Using iterative expansion, the researchers were able to image tissues with a resolution of about 25 nanometers, which is similar to that achieved by high-resolution techniques such as stochastic optical reconstruction microscopy (STORM). However, expansion microscopy is much cheaper and simpler to perform because no specialized equipment or chemicals are required, Boyden says. The method is also much faster and thus compatible with large-scale, 3-D imaging.
The resolution of expansion microscopy does not yet match that of scanning electron microscopy (about 5 nanometers) or transmission electron microscopy (about 1 nanometer). However, electron microscopes are very expensive and not widely available, and with those microscopes, it is difficult for researchers to label specific proteins.
In the Nature Methods paper, the MIT team used iterative expansion to image synapses — the connections between neurons that allow them to communicate with each other. In their original expansion microscopy study, the researchers were able to image scaffolding proteins, which help to organize the hundreds of other proteins found in synapses. With the new, enhanced resolution, the researchers were also able to see finer-scale structures, such as the location of neurotransmitter receptors located on the surfaces of the “postsynaptic” cells on the receiving side of the synapse.
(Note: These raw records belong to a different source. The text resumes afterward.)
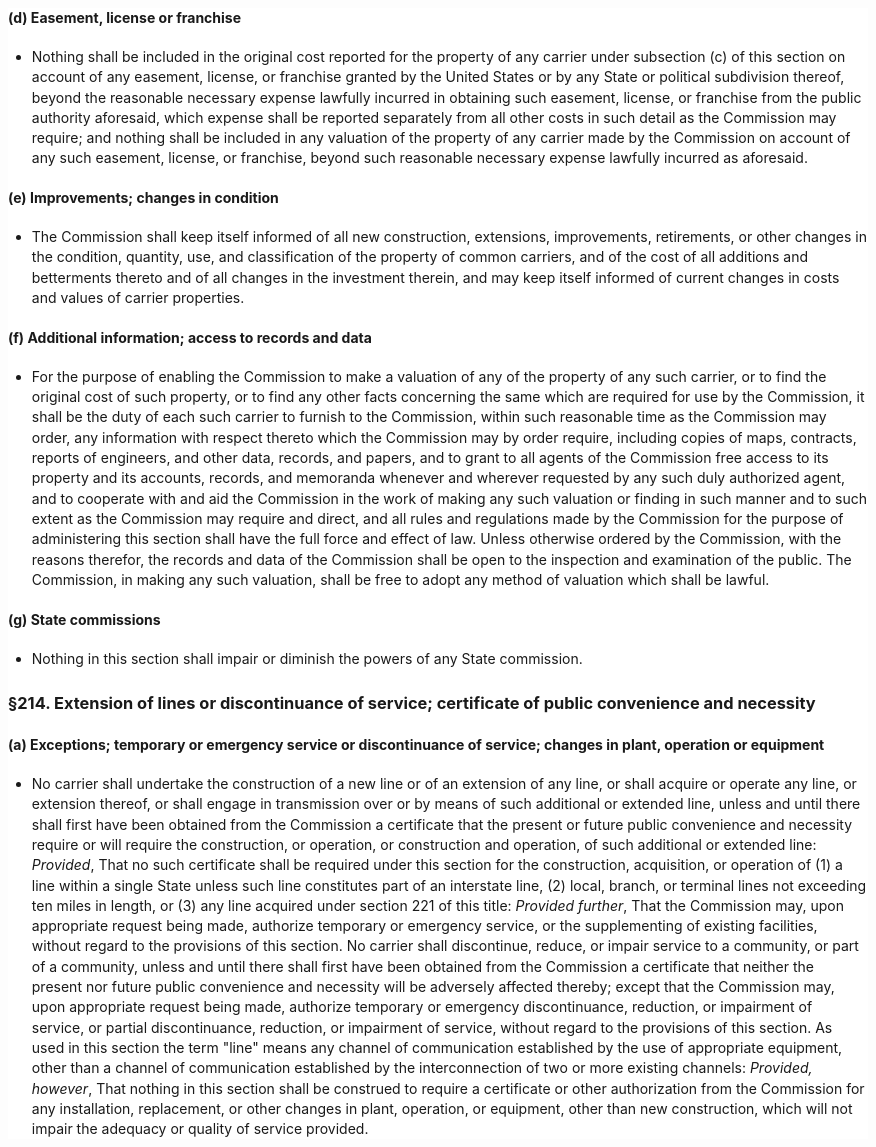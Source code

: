 #### (d) Easement, license or franchise
* Nothing shall be included in the original cost reported for the property of any carrier under subsection (c) of this section on account of any easement, license, or franchise granted by the United States or by any State or political subdivision thereof, beyond the reasonable necessary expense lawfully incurred in obtaining such easement, license, or franchise from the public authority aforesaid, which expense shall be reported separately from all other costs in such detail as the Commission may require; and nothing shall be included in any valuation of the property of any carrier made by the Commission on account of any such easement, license, or franchise, beyond such reasonable necessary expense lawfully incurred as aforesaid.

#### (e) Improvements; changes in condition
* The Commission shall keep itself informed of all new construction, extensions, improvements, retirements, or other changes in the condition, quantity, use, and classification of the property of common carriers, and of the cost of all additions and betterments thereto and of all changes in the investment therein, and may keep itself informed of current changes in costs and values of carrier properties.

#### (f) Additional information; access to records and data
* For the purpose of enabling the Commission to make a valuation of any of the property of any such carrier, or to find the original cost of such property, or to find any other facts concerning the same which are required for use by the Commission, it shall be the duty of each such carrier to furnish to the Commission, within such reasonable time as the Commission may order, any information with respect thereto which the Commission may by order require, including copies of maps, contracts, reports of engineers, and other data, records, and papers, and to grant to all agents of the Commission free access to its property and its accounts, records, and memoranda whenever and wherever requested by any such duly authorized agent, and to cooperate with and aid the Commission in the work of making any such valuation or finding in such manner and to such extent as the Commission may require and direct, and all rules and regulations made by the Commission for the purpose of administering this section shall have the full force and effect of law. Unless otherwise ordered by the Commission, with the reasons therefor, the records and data of the Commission shall be open to the inspection and examination of the public. The Commission, in making any such valuation, shall be free to adopt any method of valuation which shall be lawful.

#### (g) State commissions
* Nothing in this section shall impair or diminish the powers of any State commission.

### §214. Extension of lines or discontinuance of service; certificate of public convenience and necessity
#### (a) Exceptions; temporary or emergency service or discontinuance of service; changes in plant, operation or equipment
* No carrier shall undertake the construction of a new line or of an extension of any line, or shall acquire or operate any line, or extension thereof, or shall engage in transmission over or by means of such additional or extended line, unless and until there shall first have been obtained from the Commission a certificate that the present or future public convenience and necessity require or will require the construction, or operation, or construction and operation, of such additional or extended line: _Provided_, That no such certificate shall be required under this section for the construction, acquisition, or operation of (1) a line within a single State unless such line constitutes part of an interstate line, (2) local, branch, or terminal lines not exceeding ten miles in length, or (3) any line acquired under section 221 of this title: _Provided further_, That the Commission may, upon appropriate request being made, authorize temporary or emergency service, or the supplementing of existing facilities, without regard to the provisions of this section. No carrier shall discontinue, reduce, or impair service to a community, or part of a community, unless and until there shall first have been obtained from the Commission a certificate that neither the present nor future public convenience and necessity will be adversely affected thereby; except that the Commission may, upon appropriate request being made, authorize temporary or emergency discontinuance, reduction, or impairment of service, or partial discontinuance, reduction, or impairment of service, without regard to the provisions of this section. As used in this section the term "line" means any channel of communication established by the use of appropriate equipment, other than a channel of communication established by the interconnection of two or more existing channels: _Provided, however_, That nothing in this section shall be construed to require a certificate or other authorization from the Commission for any installation, replacement, or other changes in plant, operation, or equipment, other than new construction, which will not impair the adequacy or quality of service provided.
“My hope is that we can, in the coming years, really start to map out the organization of these scaffolding and signaling proteins at the synapse,” Boyden says.
Combining expansion microscopy with a new tool called temporal multiplexing should help to achieve that, he believes. Currently, only a limited number of colored probes can be used to image different molecules in a tissue sample. With temporal multiplexing, researchers can label one molecule with a fluorescent probe, take an image, and then wash the probe away. This can then be repeated many times, each time using the same colors to label different molecules.
“By combining iterative expansion with temporal multiplexing, we could in principle have essentially infinite-color, nanoscale-resolution imaging over large 3-D volumes,” Boyden says. “Things are getting really exciting now that these different technologies may soon connect with each other.”
The researchers also hope to achieve a third round of expansion, which they believe could, in principle, enable resolution of about 5 nanometers. However, right now the resolution is limited by the size of the antibodies used to label molecules in the cell. These antibodies are about 10 to 20 nanometers long, so to get resolution below that, researchers would need to create smaller tags or expand the proteins away from each other first and then deliver the antibodies after expansion.